AIM OF THE TASK
Lines from the beginning of the data through the line containing "4.其他注意事项请参考SRC" are to be copied exactly, with no other line included.

Stored data entries
>>>>>
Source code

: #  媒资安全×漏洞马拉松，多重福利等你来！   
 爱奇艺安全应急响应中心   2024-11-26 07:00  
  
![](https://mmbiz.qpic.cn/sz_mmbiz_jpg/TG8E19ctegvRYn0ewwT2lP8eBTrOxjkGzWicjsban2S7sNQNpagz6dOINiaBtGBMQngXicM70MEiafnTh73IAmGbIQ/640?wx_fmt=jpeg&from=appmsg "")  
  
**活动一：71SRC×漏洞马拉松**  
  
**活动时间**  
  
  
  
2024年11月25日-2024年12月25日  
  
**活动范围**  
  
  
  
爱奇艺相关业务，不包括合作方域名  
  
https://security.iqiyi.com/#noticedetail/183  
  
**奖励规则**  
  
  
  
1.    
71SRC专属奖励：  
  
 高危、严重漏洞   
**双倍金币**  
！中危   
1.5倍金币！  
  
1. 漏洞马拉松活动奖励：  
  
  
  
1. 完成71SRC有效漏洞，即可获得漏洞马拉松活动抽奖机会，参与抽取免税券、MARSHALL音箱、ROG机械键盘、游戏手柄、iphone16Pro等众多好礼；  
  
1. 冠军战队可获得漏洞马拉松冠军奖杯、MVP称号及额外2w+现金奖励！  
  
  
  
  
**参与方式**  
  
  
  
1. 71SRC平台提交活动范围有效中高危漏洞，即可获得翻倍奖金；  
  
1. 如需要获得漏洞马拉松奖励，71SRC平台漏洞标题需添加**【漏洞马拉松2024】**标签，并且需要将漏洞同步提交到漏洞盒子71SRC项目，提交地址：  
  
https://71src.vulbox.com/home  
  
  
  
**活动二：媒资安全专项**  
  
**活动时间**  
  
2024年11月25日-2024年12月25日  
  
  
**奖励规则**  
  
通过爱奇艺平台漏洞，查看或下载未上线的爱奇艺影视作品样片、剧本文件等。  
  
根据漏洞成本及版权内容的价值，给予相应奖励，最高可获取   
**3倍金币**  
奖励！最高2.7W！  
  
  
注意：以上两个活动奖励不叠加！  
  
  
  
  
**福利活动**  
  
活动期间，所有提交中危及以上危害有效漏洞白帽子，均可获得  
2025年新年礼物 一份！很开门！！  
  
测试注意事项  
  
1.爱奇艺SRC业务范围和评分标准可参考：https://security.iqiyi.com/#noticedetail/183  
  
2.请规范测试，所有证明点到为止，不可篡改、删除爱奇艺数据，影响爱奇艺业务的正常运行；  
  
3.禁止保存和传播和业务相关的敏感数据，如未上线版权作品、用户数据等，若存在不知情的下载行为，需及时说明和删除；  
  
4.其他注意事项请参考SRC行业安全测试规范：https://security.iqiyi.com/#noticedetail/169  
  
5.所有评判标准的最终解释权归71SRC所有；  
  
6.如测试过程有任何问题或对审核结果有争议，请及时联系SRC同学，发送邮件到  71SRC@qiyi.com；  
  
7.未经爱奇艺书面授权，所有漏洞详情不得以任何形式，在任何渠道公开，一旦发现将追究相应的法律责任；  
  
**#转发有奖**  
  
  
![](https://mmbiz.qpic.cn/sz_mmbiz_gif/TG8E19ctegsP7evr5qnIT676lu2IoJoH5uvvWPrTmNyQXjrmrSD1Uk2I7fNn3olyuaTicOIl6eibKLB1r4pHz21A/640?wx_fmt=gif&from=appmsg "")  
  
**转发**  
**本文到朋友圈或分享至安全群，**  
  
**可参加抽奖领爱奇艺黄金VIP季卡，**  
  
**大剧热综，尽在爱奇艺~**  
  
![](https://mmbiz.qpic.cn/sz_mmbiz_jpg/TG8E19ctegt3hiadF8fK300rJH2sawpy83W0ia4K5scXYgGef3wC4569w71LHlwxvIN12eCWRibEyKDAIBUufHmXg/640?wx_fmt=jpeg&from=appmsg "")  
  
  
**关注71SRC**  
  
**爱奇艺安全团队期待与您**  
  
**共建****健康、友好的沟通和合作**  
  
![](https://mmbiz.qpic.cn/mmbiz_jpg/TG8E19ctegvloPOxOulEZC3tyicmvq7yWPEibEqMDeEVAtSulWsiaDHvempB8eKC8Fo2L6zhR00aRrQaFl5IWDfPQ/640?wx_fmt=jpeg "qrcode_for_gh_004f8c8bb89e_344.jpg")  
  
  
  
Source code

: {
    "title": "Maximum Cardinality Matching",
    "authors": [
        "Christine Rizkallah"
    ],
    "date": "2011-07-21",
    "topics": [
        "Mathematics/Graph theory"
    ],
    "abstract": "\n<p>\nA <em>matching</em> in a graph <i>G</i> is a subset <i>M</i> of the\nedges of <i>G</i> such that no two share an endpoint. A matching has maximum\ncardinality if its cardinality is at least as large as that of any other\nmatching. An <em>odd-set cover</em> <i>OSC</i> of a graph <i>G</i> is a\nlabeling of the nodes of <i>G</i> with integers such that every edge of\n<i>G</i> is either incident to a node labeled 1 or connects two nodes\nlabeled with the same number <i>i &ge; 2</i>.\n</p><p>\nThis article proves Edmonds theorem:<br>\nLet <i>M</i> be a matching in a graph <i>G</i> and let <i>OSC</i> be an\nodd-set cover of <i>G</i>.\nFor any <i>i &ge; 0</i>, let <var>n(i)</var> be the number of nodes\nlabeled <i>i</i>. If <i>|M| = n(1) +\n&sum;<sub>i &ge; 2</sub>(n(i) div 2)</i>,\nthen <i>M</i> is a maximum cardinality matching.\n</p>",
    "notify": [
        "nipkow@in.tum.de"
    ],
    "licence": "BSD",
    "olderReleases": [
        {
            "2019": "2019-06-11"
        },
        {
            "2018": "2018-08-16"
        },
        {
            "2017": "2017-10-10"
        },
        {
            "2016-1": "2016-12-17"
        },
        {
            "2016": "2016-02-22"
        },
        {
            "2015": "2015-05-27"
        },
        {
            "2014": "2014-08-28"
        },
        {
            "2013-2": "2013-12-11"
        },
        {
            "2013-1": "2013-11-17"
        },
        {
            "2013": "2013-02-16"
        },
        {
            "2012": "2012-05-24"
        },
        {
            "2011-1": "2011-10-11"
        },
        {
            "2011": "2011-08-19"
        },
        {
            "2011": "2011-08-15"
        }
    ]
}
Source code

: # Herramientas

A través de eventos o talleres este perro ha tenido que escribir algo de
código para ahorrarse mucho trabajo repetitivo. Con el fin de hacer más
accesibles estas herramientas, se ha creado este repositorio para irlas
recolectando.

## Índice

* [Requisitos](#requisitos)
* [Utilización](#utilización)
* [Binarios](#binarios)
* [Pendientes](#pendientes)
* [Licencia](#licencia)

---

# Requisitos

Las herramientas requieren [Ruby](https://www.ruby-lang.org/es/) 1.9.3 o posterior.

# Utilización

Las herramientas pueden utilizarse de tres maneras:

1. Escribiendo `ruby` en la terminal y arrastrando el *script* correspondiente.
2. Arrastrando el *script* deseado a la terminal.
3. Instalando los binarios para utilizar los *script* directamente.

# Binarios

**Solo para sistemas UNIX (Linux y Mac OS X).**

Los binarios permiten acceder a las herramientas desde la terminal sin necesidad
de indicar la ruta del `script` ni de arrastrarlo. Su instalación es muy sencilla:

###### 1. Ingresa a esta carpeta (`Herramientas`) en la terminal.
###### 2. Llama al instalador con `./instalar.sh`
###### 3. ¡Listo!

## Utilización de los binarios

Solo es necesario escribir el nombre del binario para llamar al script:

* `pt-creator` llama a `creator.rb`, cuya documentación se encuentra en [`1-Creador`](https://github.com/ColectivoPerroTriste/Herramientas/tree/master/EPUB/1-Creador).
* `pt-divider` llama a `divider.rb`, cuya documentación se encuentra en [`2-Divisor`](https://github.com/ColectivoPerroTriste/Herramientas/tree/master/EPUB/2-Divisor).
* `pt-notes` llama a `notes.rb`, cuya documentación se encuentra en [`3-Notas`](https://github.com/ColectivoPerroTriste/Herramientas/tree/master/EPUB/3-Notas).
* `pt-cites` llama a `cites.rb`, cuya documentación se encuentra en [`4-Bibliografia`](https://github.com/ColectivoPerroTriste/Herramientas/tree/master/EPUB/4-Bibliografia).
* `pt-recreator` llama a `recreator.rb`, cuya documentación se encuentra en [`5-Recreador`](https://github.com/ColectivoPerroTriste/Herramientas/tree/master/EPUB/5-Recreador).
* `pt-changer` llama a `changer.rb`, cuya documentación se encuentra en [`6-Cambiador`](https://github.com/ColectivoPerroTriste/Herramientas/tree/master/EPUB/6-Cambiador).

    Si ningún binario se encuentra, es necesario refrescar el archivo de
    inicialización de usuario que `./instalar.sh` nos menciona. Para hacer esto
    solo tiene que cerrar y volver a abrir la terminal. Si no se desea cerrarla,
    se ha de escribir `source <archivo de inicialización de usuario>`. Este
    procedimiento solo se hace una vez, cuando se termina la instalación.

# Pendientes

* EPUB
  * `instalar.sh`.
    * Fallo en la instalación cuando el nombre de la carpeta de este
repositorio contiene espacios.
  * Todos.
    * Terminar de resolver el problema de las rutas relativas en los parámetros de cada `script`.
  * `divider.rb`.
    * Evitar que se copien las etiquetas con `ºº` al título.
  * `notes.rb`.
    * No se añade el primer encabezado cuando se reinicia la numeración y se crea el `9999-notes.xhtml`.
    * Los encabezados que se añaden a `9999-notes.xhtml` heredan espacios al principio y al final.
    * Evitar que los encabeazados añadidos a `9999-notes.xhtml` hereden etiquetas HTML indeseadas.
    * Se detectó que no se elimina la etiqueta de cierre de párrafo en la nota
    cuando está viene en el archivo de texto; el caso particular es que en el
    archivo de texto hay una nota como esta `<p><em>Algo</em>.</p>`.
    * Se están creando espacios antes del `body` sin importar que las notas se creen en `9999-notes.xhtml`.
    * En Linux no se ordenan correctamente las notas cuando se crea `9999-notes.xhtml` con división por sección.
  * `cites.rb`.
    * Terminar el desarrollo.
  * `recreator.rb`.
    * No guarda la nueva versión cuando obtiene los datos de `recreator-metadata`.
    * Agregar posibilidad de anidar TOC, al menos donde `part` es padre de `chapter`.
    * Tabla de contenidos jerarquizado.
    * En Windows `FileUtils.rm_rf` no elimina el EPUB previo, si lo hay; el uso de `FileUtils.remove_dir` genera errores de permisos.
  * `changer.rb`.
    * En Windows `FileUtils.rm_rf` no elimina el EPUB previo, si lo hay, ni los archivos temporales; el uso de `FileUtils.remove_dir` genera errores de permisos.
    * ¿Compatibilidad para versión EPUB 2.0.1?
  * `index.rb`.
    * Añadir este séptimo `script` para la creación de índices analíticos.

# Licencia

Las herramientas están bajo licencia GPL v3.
<<<<<
TASK RESULT
Source code

: #  媒资安全×漏洞马拉松，多重福利等你来！   
 爱奇艺安全应急响应中心   2024-11-26 07:00  
  
![](https://mmbiz.qpic.cn/sz_mmbiz_jpg/TG8E19ctegvRYn0ewwT2lP8eBTrOxjkGzWicjsban2S7sNQNpagz6dOINiaBtGBMQngXicM70MEiafnTh73IAmGbIQ/640?wx_fmt=jpeg&from=appmsg "")  
  
**活动一：71SRC×漏洞马拉松**  
  
**活动时间**  
  
  
  
2024年11月25日-2024年12月25日  
  
**活动范围**  
  
  
  
爱奇艺相关业务，不包括合作方域名  
  
https://security.iqiyi.com/#noticedetail/183  
  
**奖励规则**  
  
  
  
1.    
71SRC专属奖励：  
  
 高危、严重漏洞   
**双倍金币**  
！中危   
1.5倍金币！  
  
1. 漏洞马拉松活动奖励：  
  
  
  
1. 完成71SRC有效漏洞，即可获得漏洞马拉松活动抽奖机会，参与抽取免税券、MARSHALL音箱、ROG机械键盘、游戏手柄、iphone16Pro等众多好礼；  
  
1. 冠军战队可获得漏洞马拉松冠军奖杯、MVP称号及额外2w+现金奖励！  
  
  
  
  
**参与方式**  
  
  
  
1. 71SRC平台提交活动范围有效中高危漏洞，即可获得翻倍奖金；  
  
1. 如需要获得漏洞马拉松奖励，71SRC平台漏洞标题需添加**【漏洞马拉松2024】**标签，并且需要将漏洞同步提交到漏洞盒子71SRC项目，提交地址：  
  
https://71src.vulbox.com/home  
  
  
  
**活动二：媒资安全专项**  
  
**活动时间**  
  
2024年11月25日-2024年12月25日  
  
  
**奖励规则**  
  
通过爱奇艺平台漏洞，查看或下载未上线的爱奇艺影视作品样片、剧本文件等。  
  
根据漏洞成本及版权内容的价值，给予相应奖励，最高可获取   
**3倍金币**  
奖励！最高2.7W！  
  
  
注意：以上两个活动奖励不叠加！  
  
  
  
  
**福利活动**  
  
活动期间，所有提交中危及以上危害有效漏洞白帽子，均可获得  
2025年新年礼物 一份！很开门！！  
  
测试注意事项  
  
1.爱奇艺SRC业务范围和评分标准可参考：https://security.iqiyi.com/#noticedetail/183  
  
2.请规范测试，所有证明点到为止，不可篡改、删除爱奇艺数据，影响爱奇艺业务的正常运行；  
  
3.禁止保存和传播和业务相关的敏感数据，如未上线版权作品、用户数据等，若存在不知情的下载行为，需及时说明和删除；  
  
4.其他注意事项请参考SRC行业安全测试规范：https://security.iqiyi.com/#noticedetail/169  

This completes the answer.